§ EXERCISE BRIEF
Work out how many lines of the listing hold "status" and return that number by itself.

********

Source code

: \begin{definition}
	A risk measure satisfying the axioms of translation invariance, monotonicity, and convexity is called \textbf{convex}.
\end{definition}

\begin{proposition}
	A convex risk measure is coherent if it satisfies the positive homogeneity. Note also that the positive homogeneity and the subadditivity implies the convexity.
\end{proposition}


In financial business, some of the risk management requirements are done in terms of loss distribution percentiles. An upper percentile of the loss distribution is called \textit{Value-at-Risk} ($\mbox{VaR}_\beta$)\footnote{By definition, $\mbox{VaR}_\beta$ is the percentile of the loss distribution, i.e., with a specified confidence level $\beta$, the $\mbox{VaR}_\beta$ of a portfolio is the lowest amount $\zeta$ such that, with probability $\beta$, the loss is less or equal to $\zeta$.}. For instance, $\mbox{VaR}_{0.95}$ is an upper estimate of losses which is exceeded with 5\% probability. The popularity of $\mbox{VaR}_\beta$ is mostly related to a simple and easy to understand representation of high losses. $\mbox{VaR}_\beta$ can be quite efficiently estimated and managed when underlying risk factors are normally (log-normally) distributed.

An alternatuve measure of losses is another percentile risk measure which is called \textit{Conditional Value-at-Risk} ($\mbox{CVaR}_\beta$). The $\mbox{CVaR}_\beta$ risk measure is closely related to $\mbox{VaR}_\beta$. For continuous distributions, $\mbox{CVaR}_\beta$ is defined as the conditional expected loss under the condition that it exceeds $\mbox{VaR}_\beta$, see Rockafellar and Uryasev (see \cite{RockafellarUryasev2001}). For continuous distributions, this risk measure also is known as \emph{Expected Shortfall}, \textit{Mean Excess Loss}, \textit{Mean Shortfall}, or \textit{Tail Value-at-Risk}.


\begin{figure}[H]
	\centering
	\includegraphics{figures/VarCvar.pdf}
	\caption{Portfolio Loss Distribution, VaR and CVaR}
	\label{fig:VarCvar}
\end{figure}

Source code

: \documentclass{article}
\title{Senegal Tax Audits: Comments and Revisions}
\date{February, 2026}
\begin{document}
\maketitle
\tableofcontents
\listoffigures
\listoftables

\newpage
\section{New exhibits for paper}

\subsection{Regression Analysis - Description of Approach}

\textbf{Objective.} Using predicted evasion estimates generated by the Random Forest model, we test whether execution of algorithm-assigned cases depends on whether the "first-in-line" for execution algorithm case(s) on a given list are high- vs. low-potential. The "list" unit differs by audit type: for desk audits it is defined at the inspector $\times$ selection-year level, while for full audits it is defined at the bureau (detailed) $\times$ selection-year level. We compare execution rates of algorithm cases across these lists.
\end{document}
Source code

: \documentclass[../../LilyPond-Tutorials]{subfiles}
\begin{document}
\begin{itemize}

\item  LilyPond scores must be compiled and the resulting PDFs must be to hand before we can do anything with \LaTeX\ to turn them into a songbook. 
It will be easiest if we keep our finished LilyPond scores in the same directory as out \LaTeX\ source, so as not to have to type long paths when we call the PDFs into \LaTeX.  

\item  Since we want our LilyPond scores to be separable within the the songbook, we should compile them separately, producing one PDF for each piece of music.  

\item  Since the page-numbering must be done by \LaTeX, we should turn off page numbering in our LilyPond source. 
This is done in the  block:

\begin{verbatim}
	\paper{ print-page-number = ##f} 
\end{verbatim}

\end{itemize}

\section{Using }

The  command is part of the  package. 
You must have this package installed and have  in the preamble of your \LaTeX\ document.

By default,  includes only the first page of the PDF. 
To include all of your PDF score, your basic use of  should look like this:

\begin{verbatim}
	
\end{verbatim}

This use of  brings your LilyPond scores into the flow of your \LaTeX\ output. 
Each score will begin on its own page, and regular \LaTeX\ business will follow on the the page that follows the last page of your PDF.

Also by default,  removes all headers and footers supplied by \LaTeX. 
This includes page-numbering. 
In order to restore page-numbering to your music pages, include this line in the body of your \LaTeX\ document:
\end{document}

********

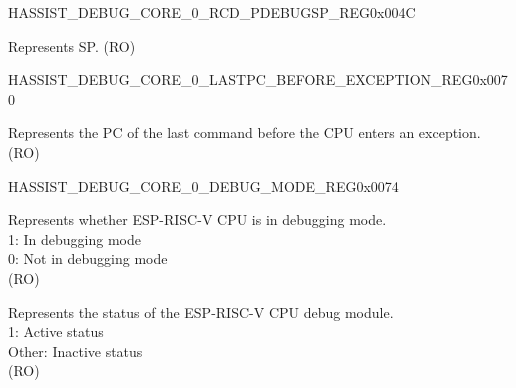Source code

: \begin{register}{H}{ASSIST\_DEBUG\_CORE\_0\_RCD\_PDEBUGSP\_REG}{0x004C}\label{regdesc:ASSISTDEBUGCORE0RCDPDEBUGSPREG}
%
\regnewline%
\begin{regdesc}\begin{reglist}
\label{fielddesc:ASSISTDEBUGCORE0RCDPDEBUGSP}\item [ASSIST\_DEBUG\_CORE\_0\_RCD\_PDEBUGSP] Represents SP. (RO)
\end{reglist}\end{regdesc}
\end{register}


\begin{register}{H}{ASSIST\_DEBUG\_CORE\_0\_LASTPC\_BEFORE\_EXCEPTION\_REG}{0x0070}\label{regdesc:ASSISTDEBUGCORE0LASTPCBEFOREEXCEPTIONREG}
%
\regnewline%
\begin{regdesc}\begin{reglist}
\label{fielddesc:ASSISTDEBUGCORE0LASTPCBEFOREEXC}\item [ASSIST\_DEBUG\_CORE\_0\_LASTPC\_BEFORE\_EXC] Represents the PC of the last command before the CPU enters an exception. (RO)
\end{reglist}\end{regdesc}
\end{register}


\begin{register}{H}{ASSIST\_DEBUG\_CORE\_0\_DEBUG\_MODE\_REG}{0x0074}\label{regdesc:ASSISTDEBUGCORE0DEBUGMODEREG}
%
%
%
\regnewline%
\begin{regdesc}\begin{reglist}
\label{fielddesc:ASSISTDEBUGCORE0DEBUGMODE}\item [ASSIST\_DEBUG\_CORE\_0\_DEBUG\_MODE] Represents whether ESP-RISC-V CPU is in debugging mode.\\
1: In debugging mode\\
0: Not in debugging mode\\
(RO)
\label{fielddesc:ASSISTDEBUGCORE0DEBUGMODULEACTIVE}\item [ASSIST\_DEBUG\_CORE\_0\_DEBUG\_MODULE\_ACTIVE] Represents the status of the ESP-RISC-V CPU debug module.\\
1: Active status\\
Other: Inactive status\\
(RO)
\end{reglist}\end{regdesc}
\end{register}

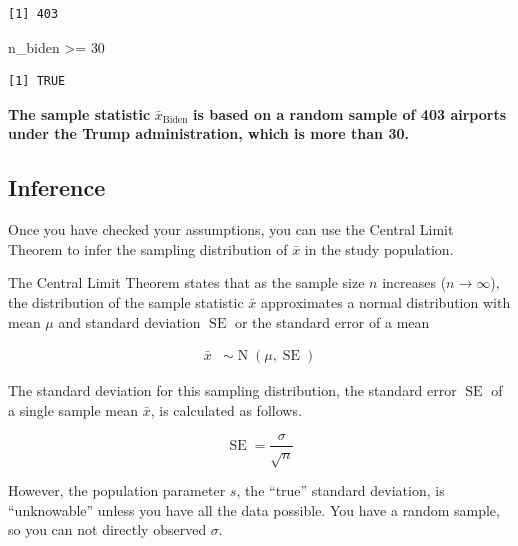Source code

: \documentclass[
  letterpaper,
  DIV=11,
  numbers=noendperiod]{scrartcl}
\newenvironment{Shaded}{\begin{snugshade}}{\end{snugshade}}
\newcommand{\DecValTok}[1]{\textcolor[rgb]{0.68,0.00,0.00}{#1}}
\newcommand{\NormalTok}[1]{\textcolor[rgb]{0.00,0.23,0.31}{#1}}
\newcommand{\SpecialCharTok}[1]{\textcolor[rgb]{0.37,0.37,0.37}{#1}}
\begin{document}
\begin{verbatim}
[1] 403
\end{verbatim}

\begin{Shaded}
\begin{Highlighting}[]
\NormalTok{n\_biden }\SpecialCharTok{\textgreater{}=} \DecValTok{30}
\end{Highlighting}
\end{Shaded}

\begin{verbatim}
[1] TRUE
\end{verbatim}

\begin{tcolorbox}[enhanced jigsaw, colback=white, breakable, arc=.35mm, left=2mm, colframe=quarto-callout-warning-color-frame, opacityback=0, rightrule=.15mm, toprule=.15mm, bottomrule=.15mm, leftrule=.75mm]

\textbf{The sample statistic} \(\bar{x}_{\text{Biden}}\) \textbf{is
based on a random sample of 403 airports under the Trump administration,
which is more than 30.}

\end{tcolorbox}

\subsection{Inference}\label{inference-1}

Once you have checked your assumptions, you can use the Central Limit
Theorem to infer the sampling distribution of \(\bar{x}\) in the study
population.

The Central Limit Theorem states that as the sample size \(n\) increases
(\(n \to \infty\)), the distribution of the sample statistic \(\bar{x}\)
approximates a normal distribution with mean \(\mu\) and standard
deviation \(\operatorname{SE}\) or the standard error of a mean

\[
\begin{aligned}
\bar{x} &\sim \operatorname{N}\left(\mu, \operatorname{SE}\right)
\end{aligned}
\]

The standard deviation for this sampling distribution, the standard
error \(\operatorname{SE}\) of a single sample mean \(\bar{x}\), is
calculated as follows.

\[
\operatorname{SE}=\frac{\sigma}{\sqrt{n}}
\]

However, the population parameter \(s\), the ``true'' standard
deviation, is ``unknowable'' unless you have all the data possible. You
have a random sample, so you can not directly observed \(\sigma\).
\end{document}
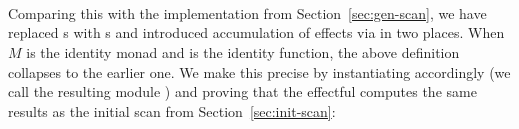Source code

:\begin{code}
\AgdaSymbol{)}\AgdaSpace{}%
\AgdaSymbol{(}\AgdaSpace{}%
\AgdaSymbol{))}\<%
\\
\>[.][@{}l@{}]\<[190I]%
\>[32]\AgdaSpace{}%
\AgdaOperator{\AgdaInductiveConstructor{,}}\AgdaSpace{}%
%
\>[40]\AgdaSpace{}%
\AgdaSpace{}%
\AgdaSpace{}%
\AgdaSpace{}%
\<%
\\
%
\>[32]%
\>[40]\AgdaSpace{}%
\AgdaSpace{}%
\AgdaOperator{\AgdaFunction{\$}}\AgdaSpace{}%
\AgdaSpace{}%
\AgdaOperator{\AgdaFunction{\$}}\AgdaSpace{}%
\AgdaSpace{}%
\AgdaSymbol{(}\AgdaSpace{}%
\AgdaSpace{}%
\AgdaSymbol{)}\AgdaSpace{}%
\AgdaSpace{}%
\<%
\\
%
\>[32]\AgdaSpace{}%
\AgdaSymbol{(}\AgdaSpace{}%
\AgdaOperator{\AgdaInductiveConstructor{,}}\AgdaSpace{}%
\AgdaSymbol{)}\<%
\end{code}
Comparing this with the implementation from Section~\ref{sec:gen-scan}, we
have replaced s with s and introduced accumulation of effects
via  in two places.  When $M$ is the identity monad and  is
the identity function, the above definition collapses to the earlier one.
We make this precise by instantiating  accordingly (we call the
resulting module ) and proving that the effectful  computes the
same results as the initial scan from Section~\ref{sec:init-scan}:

********

§ OUTPUT FOR THIS TASK
3